> _EXERCISE DETAILS_
Among the records that follow, set down only the lines from the one containing "- Ensured each" to the one containing "- Built authentication", both included, exactly.

[EXERCISE INPUTS Boundary: Start]

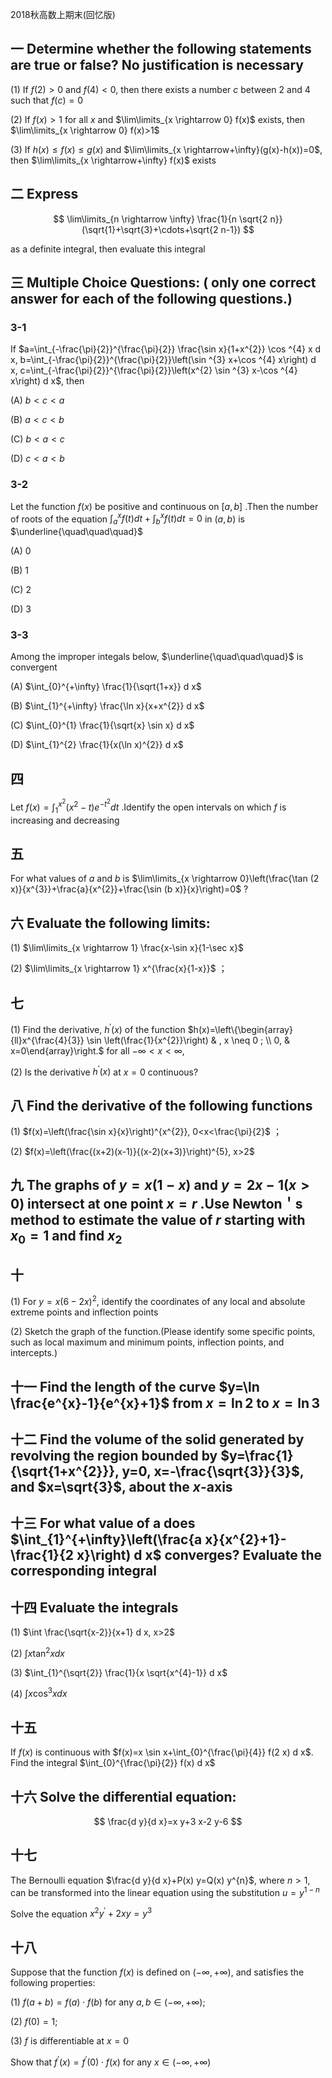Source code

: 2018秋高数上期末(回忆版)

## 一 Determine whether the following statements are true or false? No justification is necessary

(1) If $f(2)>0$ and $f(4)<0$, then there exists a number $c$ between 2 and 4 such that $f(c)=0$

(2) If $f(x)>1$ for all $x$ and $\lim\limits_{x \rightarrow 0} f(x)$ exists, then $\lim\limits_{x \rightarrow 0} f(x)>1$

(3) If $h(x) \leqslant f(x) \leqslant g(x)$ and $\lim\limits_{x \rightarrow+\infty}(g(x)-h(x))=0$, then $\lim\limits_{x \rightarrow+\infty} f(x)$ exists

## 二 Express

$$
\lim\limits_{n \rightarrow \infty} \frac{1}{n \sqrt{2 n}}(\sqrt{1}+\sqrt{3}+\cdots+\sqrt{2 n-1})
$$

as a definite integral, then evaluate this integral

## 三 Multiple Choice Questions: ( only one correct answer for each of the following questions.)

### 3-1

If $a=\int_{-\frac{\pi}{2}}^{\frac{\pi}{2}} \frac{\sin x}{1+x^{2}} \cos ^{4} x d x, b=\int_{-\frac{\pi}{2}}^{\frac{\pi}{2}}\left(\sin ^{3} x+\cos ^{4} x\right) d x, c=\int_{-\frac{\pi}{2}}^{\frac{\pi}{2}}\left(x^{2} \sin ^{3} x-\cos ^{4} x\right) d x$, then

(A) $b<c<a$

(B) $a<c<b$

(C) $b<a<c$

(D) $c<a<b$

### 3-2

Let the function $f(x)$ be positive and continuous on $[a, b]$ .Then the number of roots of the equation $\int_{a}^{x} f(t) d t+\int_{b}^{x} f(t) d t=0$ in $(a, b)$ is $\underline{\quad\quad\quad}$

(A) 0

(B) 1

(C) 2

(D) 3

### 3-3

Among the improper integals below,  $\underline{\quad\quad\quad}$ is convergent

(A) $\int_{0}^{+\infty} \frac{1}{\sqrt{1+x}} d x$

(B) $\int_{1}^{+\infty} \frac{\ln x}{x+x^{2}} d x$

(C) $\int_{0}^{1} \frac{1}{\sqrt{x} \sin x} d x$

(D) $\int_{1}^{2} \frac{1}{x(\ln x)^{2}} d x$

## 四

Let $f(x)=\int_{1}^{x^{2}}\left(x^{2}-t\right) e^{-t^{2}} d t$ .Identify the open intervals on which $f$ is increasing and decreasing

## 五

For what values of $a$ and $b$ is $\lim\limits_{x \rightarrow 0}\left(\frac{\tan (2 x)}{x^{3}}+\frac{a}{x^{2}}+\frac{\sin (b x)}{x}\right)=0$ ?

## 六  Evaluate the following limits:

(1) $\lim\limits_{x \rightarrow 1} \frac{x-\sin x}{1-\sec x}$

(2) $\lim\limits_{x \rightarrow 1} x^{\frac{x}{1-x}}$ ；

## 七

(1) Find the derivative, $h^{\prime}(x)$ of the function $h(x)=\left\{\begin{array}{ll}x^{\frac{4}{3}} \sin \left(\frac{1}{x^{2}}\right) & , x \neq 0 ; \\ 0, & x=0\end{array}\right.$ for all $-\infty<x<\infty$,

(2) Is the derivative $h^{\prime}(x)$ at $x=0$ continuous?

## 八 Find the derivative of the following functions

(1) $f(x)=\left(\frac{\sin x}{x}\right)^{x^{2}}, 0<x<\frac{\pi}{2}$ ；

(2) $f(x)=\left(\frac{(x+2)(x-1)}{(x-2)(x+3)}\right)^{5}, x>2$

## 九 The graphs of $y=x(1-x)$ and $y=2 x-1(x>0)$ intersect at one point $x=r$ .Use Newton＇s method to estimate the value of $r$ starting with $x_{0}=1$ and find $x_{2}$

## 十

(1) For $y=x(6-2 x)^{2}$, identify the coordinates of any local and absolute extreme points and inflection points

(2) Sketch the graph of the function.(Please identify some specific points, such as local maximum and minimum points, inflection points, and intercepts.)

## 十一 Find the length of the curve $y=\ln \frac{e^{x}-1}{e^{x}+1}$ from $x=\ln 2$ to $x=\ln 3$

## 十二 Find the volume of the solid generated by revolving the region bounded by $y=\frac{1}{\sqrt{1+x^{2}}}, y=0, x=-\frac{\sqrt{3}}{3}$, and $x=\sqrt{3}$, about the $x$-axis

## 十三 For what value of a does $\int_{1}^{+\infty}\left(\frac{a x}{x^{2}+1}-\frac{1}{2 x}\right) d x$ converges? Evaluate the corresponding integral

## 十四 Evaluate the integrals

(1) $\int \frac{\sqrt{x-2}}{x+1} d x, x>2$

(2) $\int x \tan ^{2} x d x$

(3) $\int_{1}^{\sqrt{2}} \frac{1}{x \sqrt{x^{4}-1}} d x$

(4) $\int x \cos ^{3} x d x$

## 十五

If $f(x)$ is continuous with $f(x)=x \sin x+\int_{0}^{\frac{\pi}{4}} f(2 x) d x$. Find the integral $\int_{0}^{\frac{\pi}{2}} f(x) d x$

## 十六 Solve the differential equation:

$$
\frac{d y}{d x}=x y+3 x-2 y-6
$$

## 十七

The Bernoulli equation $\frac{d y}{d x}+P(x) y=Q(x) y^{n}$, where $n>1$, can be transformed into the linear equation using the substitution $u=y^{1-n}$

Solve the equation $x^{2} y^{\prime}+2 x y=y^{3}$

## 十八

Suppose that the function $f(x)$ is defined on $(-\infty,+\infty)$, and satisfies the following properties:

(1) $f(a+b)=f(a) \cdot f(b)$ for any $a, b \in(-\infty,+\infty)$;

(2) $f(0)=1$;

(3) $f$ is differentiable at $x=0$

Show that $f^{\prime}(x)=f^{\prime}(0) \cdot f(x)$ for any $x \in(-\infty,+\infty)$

[EXERCISE INPUTS Boundary: End]
[EXERCISE INPUTS Boundary: Start]

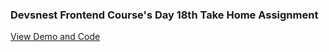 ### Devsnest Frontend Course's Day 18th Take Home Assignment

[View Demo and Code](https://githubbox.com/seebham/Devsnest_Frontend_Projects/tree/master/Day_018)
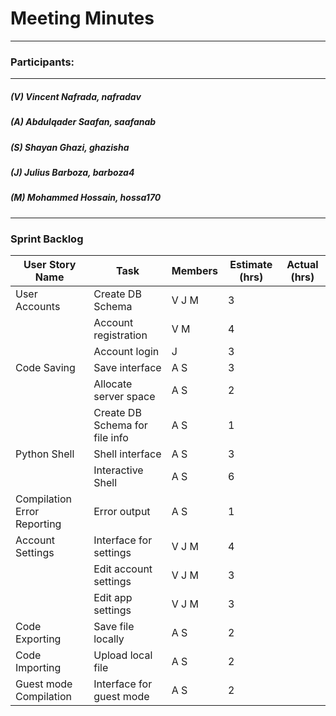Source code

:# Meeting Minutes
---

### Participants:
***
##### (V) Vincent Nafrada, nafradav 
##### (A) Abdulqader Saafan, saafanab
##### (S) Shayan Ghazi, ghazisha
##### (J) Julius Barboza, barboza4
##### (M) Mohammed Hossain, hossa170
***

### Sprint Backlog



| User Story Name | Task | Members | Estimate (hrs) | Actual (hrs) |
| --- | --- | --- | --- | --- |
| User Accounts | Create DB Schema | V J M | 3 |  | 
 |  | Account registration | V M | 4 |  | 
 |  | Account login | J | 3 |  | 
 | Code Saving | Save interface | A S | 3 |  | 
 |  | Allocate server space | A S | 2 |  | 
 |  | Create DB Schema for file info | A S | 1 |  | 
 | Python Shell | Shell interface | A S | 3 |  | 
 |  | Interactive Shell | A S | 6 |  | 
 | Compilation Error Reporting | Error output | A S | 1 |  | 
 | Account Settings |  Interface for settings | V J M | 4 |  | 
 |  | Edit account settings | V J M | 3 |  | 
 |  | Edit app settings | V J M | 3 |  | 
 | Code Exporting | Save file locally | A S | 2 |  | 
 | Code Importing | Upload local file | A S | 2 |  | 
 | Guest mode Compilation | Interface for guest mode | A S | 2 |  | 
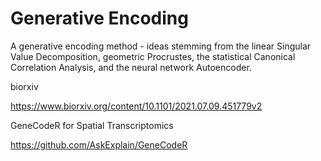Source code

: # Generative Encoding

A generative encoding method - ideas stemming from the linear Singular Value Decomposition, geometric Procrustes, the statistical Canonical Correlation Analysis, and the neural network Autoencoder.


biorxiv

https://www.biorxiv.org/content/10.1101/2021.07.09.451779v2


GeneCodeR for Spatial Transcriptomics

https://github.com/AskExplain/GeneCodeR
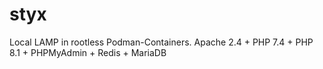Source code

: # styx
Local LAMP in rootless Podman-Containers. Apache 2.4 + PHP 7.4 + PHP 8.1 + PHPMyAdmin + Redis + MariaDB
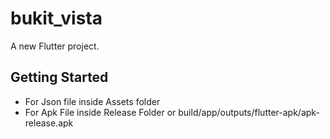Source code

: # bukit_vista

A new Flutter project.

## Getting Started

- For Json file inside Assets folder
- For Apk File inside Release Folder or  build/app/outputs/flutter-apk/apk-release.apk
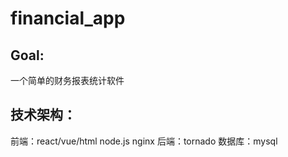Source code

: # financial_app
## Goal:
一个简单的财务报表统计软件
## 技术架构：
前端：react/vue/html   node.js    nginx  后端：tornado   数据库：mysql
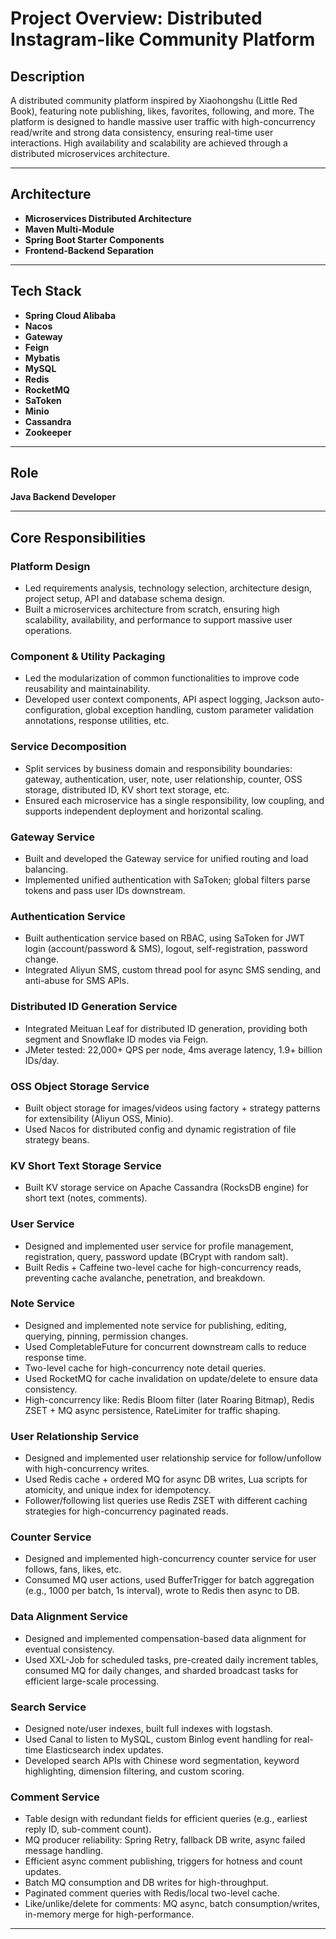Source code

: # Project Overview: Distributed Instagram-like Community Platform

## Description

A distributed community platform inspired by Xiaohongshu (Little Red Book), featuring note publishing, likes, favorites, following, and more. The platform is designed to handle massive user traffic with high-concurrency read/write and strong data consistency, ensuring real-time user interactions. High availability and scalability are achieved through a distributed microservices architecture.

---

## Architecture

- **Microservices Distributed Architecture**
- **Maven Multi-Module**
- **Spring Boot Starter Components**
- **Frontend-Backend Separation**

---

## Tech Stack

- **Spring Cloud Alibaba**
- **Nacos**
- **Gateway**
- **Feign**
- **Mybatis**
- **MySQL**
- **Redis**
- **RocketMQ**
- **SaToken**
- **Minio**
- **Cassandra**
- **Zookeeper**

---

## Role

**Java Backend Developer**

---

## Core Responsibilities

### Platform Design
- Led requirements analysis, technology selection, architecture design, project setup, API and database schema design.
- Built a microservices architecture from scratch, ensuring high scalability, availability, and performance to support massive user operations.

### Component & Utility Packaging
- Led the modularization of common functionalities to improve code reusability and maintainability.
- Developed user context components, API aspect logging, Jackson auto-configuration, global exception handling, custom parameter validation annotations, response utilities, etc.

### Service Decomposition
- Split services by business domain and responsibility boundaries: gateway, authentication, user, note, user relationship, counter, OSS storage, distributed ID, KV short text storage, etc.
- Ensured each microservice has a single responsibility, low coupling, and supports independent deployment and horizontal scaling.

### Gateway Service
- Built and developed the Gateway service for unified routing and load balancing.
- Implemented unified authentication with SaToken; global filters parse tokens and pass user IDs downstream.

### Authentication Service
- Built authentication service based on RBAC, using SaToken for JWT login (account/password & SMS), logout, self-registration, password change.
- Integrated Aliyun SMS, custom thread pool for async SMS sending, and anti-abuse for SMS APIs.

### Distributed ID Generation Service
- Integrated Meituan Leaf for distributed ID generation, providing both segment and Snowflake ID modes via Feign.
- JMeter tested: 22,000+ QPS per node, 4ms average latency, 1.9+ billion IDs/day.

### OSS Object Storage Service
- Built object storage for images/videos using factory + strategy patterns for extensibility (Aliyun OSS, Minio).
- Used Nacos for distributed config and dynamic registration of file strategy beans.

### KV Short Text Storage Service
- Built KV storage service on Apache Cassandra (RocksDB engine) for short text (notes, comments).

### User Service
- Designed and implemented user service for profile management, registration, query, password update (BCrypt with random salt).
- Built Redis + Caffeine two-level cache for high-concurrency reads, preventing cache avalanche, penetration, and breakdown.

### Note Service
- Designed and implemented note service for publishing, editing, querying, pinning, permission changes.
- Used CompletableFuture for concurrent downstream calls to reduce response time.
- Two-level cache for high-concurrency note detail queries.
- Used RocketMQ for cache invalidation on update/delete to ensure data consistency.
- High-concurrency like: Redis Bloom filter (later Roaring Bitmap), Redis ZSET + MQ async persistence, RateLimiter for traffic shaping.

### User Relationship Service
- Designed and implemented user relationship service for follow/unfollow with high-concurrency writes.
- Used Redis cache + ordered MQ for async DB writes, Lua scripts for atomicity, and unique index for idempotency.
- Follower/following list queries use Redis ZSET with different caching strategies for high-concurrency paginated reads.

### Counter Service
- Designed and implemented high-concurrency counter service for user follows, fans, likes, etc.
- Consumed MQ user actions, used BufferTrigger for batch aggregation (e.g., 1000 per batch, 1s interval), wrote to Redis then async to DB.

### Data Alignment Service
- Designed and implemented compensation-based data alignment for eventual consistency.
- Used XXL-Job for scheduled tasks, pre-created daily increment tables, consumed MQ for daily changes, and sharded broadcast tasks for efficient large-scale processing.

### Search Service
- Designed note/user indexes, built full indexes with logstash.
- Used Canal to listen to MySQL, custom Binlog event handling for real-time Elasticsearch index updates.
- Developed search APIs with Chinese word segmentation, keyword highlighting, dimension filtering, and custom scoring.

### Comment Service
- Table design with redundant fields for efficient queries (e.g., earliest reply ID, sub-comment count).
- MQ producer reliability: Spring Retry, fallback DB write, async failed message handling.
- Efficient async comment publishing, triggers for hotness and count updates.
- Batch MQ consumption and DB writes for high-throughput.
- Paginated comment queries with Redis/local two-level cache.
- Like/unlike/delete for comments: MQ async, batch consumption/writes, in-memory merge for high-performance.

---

[EXERCISE INPUTS Boundary: End]

> _WRITTEN RESPONSE_
- Ensured each microservice has a single responsibility, low coupling, and supports independent deployment and horizontal scaling.

### Gateway Service
- Built and developed the Gateway service for unified routing and load balancing.
- Implemented unified authentication with SaToken; global filters parse tokens and pass user IDs downstream.

### Authentication Service
- Built authentication service based on RBAC, using SaToken for JWT login (account/password & SMS), logout, self-registration, password change.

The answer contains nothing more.